Mr. Schiller began his television writing career in the Fifties, writing episodes of the show China Smith. During the decade he wrote episodes of such shows as The New Adventures of China Smith, Lassie, Adventures of Superman, Have Gun--Will Travel, Broken Arrow, The Millionaire, M Squad, Dragnet, The Adventures of Robin Hood, and Rawhide.

In the Sixties Wilton Schiller wrote episodes of such shows as Rawhide; I'm Dickens, He's Fenster; Leave It to Beaver; Ben Casey; The Fugitive; Mannix; and Adam-12. He served as a producer on the shows Ben Casey, The Fugitive, and Mannix. He wrote the screenplay for the film The New Interns (1964). He also taught screenwriting at UCLA.

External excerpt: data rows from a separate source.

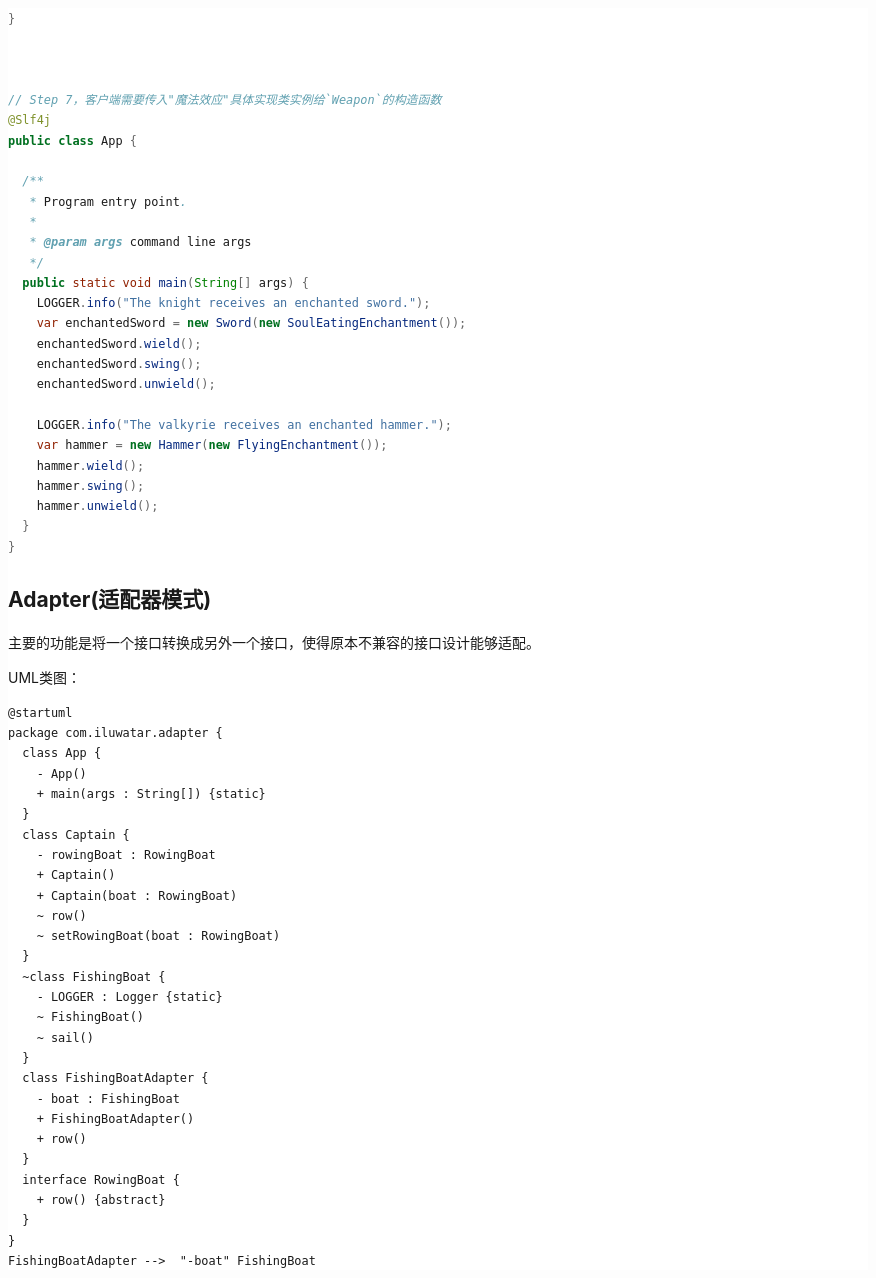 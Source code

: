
 ```java
}



// Step 7，客户端需要传入"魔法效应"具体实现类实例给`Weapon`的构造函数
@Slf4j
public class App {

  /**
   * Program entry point.
   *
   * @param args command line args
   */
  public static void main(String[] args) {
    LOGGER.info("The knight receives an enchanted sword.");
    var enchantedSword = new Sword(new SoulEatingEnchantment());
    enchantedSword.wield();
    enchantedSword.swing();
    enchantedSword.unwield();

    LOGGER.info("The valkyrie receives an enchanted hammer.");
    var hammer = new Hammer(new FlyingEnchantment());
    hammer.wield();
    hammer.swing();
    hammer.unwield();
  }
}
```

## Adapter(适配器模式)

主要的功能是将一个接口转换成另外一个接口，使得原本不兼容的接口设计能够适配。

UML类图：

```plantuml
@startuml
package com.iluwatar.adapter {
  class App {
    - App()
    + main(args : String[]) {static}
  }
  class Captain {
    - rowingBoat : RowingBoat
    + Captain()
    + Captain(boat : RowingBoat)
    ~ row()
    ~ setRowingBoat(boat : RowingBoat)
  }
  ~class FishingBoat {
    - LOGGER : Logger {static}
    ~ FishingBoat()
    ~ sail()
  }
  class FishingBoatAdapter {
    - boat : FishingBoat
    + FishingBoatAdapter()
    + row()
  }
  interface RowingBoat {
    + row() {abstract}
  }
}
FishingBoatAdapter -->  "-boat" FishingBoat
```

In the Seventies Mr. Schiller wrote episodes of The Six Million Dollar Man, as well as the TV movie Captain America II: Death Too Soon (1979). He served as a producer on the Canadian series Police Surgeon and as a script consultant on The Six Million Dollar Man. In the Eighties he wrote and produced an Australian television adaptation of Marcus Clarke's novel For the Term of His Natural Life. In the Naughts he served as the executive producer of the film Our of Omaha (2007).

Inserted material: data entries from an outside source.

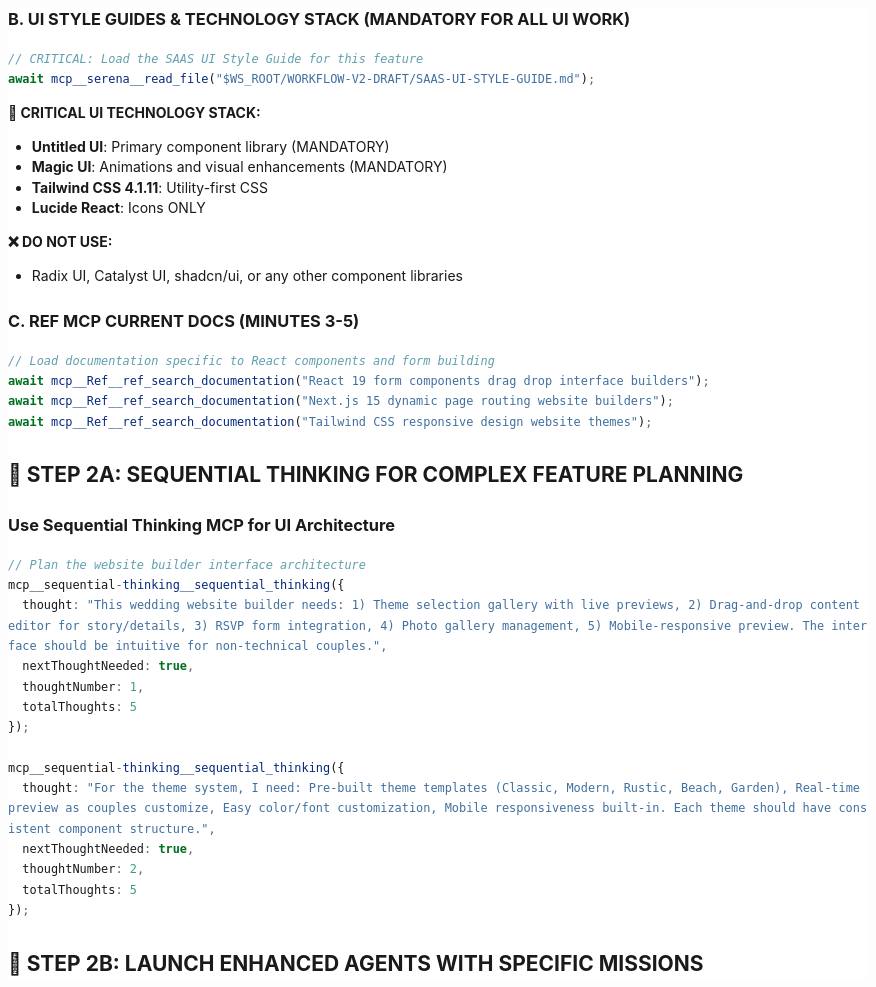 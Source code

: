 ### B. UI STYLE GUIDES & TECHNOLOGY STACK (MANDATORY FOR ALL UI WORK)
```typescript
// CRITICAL: Load the SAAS UI Style Guide for this feature
await mcp__serena__read_file("$WS_ROOT/WORKFLOW-V2-DRAFT/SAAS-UI-STYLE-GUIDE.md");
```

**🚨 CRITICAL UI TECHNOLOGY STACK:**
- **Untitled UI**: Primary component library (MANDATORY)
- **Magic UI**: Animations and visual enhancements (MANDATORY)
- **Tailwind CSS 4.1.11**: Utility-first CSS
- **Lucide React**: Icons ONLY

**❌ DO NOT USE:**
- Radix UI, Catalyst UI, shadcn/ui, or any other component libraries

### C. REF MCP CURRENT DOCS (MINUTES 3-5)
```typescript
// Load documentation specific to React components and form building
await mcp__Ref__ref_search_documentation("React 19 form components drag drop interface builders");
await mcp__Ref__ref_search_documentation("Next.js 15 dynamic page routing website builders");
await mcp__Ref__ref_search_documentation("Tailwind CSS responsive design website themes");
```

## 🧠 STEP 2A: SEQUENTIAL THINKING FOR COMPLEX FEATURE PLANNING

### Use Sequential Thinking MCP for UI Architecture
```typescript
// Plan the website builder interface architecture
mcp__sequential-thinking__sequential_thinking({
  thought: "This wedding website builder needs: 1) Theme selection gallery with live previews, 2) Drag-and-drop content editor for story/details, 3) RSVP form integration, 4) Photo gallery management, 5) Mobile-responsive preview. The interface should be intuitive for non-technical couples.",
  nextThoughtNeeded: true,
  thoughtNumber: 1,
  totalThoughts: 5
});

mcp__sequential-thinking__sequential_thinking({
  thought: "For the theme system, I need: Pre-built theme templates (Classic, Modern, Rustic, Beach, Garden), Real-time preview as couples customize, Easy color/font customization, Mobile responsiveness built-in. Each theme should have consistent component structure.",
  nextThoughtNeeded: true,
  thoughtNumber: 2,
  totalThoughts: 5
});
```

## 🚀 STEP 2B: LAUNCH ENHANCED AGENTS WITH SPECIFIC MISSIONS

As a television writer Wilton Schiller's speciality seems to have been episodes featuring original twists to them. In the Adventures of Superman episode "The Town That Wasn't" criminals created a mobile town that they used to get money from travellers through a speed trap, as well as to hijack trucks. His Have Gun--Will Travel episode, "The High Graders", dealt with the phenomenon of high grading, in which miners steal ore from their employers. In his Ben Casey episode "Pack Up All My Cares and Woes", Dr. Casey is pressured by lawyers to testify in court that brain surgery will cure a convict of his murderous tendencies. Even those times with Wilton Schiller's episodes might not have been that good, they were always entertaining due to the amount of originality he put into them.

Of course, Wilton Schiller was also a producer as well as a writer, and he was an excellent producer. Indeed, he produced two of the greatest shows ever on television, Ben Casey and The Fugitive. What is more he produced the last seasons of The Fugitive, including the two part series finale. At the time it aired "The Judgement Part I" and "The Judgement Part II" set a record for having the largest ever audience of any prime time show, a record that would stand until the 1980 Dallas episode "Who Done It", in which hit was revealed who shot J. R. Ewing. Both as a writer and a producer Wilton Schiller had a gift for creating entertaining television.